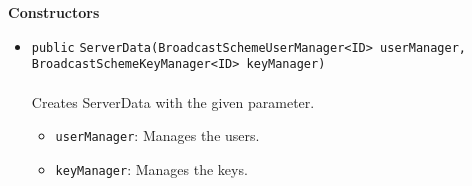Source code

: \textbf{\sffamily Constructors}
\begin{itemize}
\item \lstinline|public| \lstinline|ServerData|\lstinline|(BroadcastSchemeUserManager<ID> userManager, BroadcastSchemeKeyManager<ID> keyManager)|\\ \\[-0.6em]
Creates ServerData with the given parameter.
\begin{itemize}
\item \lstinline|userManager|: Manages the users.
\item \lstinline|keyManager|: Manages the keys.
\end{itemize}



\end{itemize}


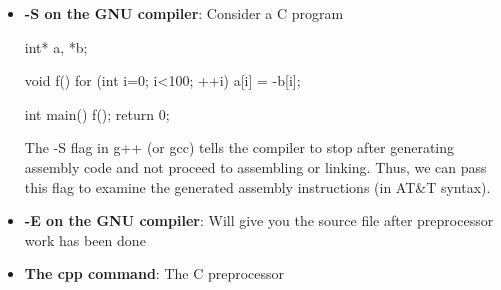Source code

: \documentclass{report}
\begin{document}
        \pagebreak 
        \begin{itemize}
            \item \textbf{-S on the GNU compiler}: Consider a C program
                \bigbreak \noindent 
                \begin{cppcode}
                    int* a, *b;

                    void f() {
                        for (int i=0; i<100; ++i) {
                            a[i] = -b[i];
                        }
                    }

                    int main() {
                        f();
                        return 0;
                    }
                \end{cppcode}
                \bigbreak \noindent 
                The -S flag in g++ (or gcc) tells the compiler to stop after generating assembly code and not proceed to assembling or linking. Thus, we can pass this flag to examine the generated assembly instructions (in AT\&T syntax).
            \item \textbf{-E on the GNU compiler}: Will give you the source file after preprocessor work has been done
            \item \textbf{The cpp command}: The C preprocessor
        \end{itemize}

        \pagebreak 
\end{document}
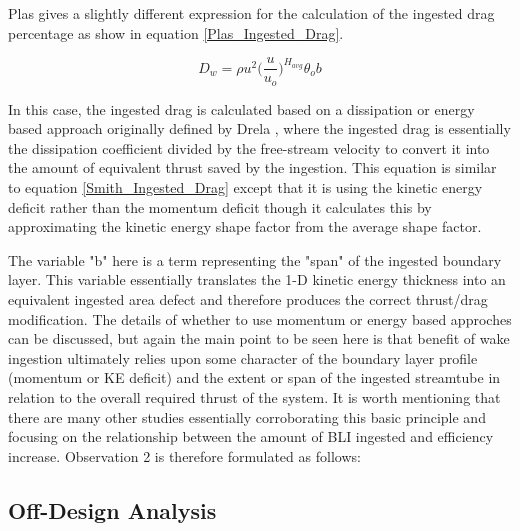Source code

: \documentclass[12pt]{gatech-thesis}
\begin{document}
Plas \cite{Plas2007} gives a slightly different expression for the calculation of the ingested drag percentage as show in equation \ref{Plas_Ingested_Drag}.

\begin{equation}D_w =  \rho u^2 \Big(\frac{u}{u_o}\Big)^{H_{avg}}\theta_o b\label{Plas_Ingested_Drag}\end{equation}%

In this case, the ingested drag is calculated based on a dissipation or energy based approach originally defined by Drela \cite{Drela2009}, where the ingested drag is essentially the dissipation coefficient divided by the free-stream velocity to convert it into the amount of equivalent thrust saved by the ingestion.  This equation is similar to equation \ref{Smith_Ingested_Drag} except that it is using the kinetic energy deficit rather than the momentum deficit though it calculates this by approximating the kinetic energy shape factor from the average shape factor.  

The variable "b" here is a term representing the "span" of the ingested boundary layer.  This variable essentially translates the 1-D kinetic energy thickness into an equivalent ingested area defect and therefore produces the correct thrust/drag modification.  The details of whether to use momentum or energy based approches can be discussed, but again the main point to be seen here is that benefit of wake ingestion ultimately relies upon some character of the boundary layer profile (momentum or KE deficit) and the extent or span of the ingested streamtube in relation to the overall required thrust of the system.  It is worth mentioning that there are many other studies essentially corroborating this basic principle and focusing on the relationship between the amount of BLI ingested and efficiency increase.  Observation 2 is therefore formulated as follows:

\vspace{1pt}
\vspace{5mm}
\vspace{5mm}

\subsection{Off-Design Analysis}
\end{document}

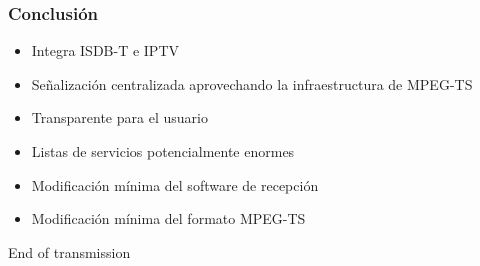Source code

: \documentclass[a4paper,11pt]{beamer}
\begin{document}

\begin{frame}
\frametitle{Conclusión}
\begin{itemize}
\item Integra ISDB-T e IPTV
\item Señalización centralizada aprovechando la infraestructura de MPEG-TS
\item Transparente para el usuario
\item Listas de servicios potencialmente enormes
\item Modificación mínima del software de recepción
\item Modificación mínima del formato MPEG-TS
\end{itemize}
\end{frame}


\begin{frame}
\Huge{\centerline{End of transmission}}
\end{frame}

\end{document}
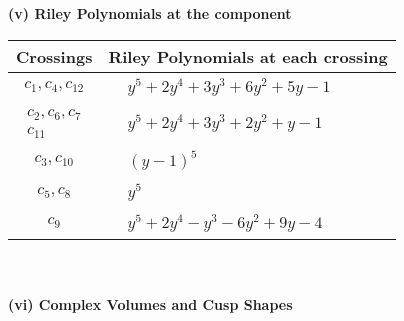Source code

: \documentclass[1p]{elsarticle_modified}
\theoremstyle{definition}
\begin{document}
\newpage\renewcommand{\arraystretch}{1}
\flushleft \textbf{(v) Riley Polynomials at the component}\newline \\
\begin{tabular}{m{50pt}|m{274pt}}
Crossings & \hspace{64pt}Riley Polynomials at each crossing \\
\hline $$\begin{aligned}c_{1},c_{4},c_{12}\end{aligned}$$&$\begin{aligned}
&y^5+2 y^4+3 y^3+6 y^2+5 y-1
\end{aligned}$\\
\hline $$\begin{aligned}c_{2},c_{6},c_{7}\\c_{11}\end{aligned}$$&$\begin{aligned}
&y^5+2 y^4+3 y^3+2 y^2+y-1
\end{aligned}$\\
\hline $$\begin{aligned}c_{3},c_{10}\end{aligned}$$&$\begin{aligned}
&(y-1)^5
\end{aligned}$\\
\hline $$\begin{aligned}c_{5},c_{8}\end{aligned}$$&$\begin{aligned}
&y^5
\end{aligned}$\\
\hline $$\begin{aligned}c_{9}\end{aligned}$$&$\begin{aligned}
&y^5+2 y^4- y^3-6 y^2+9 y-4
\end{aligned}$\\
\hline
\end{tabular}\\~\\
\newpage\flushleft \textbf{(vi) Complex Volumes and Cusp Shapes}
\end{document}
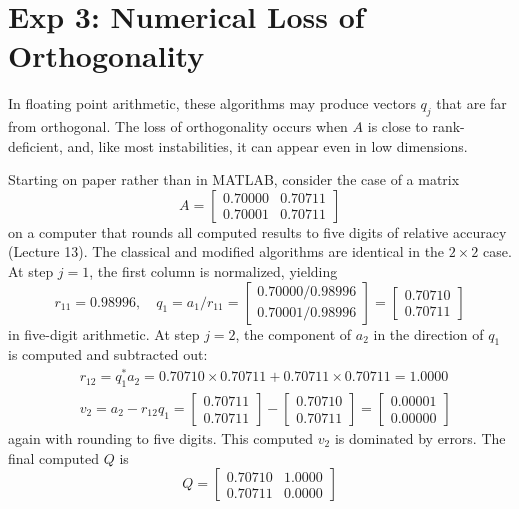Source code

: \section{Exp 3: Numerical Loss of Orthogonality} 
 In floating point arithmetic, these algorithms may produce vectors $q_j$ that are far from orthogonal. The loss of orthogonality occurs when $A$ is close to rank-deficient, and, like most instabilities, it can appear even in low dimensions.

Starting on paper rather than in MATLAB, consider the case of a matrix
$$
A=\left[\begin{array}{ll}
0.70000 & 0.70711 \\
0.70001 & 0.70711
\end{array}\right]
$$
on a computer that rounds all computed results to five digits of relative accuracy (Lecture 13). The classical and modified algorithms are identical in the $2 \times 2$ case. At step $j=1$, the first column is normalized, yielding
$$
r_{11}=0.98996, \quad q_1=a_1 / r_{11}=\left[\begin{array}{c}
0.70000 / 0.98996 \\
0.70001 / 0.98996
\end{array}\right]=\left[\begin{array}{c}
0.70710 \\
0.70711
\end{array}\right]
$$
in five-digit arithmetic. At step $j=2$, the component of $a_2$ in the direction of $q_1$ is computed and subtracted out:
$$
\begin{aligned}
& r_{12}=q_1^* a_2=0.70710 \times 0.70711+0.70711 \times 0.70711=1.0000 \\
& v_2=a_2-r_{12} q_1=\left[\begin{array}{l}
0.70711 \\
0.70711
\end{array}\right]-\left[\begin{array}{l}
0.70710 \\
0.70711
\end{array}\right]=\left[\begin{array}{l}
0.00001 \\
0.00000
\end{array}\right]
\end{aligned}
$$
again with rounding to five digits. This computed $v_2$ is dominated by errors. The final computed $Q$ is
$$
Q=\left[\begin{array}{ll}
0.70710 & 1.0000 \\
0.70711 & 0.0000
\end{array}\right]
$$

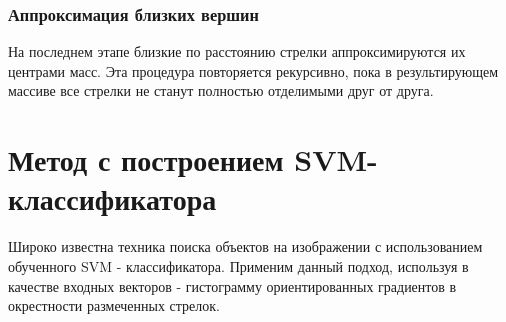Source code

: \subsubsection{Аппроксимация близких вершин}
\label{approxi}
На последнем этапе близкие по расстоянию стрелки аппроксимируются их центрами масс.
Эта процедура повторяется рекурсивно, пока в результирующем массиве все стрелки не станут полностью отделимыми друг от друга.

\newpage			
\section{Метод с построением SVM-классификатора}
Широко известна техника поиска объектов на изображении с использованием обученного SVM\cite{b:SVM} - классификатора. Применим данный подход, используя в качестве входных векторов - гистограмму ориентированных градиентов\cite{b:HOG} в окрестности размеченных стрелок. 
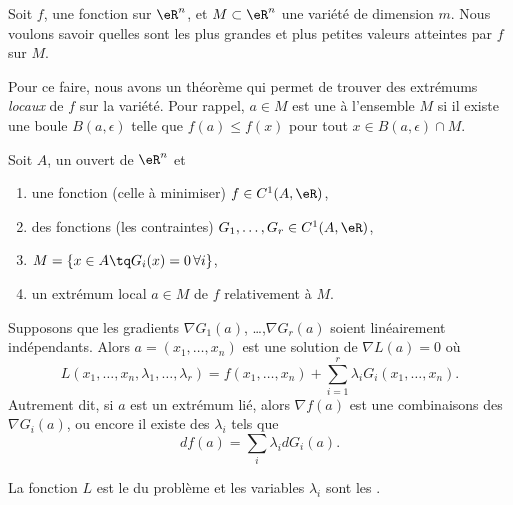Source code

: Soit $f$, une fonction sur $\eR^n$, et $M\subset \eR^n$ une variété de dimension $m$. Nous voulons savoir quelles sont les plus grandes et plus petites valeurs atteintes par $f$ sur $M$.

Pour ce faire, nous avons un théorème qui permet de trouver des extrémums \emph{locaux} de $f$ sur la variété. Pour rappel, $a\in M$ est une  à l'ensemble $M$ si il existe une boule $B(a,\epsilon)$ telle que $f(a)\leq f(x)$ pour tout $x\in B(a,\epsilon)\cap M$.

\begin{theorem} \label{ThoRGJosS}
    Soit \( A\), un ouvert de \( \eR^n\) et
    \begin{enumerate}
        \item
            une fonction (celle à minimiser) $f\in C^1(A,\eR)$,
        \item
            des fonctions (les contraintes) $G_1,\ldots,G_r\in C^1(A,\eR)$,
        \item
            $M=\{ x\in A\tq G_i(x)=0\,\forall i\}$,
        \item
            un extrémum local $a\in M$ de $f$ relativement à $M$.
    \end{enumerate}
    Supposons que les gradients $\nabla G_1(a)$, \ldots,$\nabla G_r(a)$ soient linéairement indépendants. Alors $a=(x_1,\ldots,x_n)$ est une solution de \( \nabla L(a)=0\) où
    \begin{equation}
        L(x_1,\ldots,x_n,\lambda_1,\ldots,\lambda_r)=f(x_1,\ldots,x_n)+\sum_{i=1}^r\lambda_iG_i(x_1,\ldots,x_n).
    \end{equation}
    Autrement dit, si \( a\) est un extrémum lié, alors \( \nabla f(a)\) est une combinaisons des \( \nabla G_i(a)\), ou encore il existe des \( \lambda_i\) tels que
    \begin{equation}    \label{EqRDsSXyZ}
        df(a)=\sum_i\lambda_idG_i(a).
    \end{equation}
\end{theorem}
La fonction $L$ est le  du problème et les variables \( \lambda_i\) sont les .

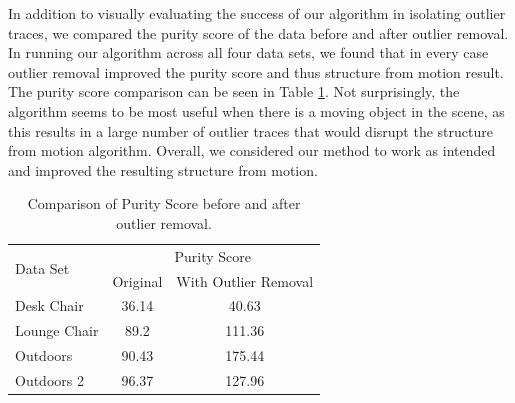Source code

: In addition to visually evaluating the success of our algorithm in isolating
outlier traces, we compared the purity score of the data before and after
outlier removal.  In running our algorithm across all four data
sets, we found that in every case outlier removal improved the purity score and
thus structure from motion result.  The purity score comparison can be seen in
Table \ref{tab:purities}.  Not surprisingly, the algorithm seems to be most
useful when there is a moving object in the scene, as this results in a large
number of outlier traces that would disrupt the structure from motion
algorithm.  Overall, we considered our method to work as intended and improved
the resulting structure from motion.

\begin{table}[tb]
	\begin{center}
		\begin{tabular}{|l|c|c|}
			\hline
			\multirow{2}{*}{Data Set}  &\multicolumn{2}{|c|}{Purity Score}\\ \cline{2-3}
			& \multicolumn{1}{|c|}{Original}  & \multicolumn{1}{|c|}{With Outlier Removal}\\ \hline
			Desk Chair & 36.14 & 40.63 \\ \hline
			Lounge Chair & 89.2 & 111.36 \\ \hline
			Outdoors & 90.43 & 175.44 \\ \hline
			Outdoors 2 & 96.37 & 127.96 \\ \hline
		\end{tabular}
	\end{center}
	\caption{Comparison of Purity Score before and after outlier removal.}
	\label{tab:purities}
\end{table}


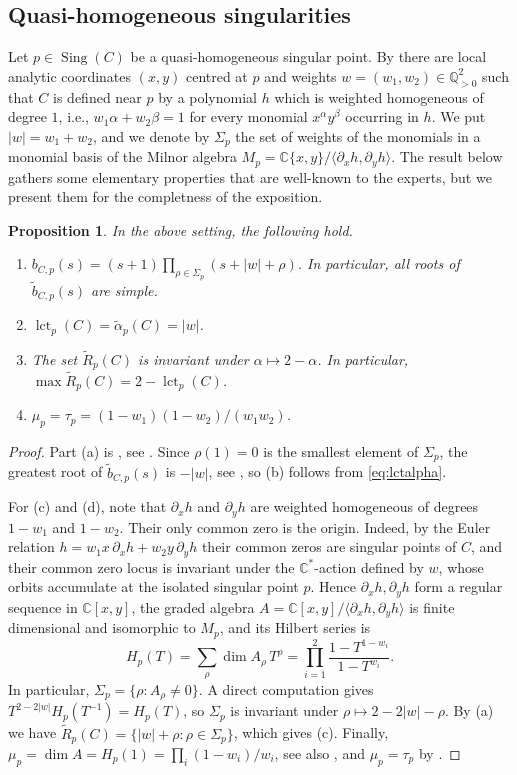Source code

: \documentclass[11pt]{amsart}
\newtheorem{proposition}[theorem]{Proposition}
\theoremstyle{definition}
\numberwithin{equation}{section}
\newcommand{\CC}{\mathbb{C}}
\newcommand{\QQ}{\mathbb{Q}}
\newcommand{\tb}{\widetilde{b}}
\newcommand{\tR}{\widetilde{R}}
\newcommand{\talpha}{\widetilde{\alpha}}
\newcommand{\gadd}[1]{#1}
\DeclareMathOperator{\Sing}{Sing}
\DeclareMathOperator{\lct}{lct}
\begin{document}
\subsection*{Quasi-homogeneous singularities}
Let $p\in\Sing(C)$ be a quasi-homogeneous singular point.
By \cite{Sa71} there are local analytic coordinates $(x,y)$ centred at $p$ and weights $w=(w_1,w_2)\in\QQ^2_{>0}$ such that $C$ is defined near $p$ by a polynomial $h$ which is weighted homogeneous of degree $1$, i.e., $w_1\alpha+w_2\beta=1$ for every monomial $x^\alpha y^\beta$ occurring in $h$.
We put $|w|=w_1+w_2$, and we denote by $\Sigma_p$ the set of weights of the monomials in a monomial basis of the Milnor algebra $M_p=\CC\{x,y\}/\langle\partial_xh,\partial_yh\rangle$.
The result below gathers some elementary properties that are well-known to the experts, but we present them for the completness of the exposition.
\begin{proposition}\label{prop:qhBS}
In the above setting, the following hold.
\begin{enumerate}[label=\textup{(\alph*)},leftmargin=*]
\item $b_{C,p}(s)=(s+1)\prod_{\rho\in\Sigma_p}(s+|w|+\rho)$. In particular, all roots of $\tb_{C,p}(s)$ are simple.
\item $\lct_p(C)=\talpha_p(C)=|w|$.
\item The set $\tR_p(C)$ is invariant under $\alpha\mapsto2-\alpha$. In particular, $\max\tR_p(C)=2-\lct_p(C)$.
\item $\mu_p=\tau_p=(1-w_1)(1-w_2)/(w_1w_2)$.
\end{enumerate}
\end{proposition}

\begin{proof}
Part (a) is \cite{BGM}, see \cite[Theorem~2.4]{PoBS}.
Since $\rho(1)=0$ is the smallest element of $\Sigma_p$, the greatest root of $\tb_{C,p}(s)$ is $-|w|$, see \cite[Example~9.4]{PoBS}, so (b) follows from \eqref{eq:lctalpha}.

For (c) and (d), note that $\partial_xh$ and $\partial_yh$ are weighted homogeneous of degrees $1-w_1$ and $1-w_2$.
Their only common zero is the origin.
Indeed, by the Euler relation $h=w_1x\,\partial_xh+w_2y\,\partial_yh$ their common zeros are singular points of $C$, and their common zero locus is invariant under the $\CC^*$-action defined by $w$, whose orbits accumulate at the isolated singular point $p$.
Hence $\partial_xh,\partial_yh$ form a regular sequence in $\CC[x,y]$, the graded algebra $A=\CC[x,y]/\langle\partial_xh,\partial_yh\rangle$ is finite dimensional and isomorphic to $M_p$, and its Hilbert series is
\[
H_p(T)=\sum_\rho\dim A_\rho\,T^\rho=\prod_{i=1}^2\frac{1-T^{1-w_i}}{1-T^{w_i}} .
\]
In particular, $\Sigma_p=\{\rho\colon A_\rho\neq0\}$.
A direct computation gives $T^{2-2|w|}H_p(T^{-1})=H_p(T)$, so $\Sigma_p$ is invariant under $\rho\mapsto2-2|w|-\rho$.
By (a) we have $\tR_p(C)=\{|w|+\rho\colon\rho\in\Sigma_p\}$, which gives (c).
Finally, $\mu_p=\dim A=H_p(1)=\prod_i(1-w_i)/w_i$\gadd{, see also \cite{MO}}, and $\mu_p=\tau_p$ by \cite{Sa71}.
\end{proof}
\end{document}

* _About this task_
Go to the line above that has "Autrement dit, si" and copy exactly from there down to the line that has "thus structure from", both included. Leave the pictures out.

* _Your response_
    Autrement dit, si \( a\) est un extrémum lié, alors \( \nabla f(a)\) est une combinaisons des \( \nabla G_i(a)\), ou encore il existe des \( \lambda_i\) tels que
    \begin{equation}    \label{EqRDsSXyZ}
        df(a)=\sum_i\lambda_idG_i(a).
    \end{equation}
\end{theorem}
La fonction $L$ est le  du problème et les variables \( \lambda_i\) sont les .

Source code

: In addition to visually evaluating the success of our algorithm in isolating
outlier traces, we compared the purity score of the data before and after
outlier removal.  In running our algorithm across all four data
sets, we found that in every case outlier removal improved the purity score and
thus structure from motion result.  The purity score comparison can be seen in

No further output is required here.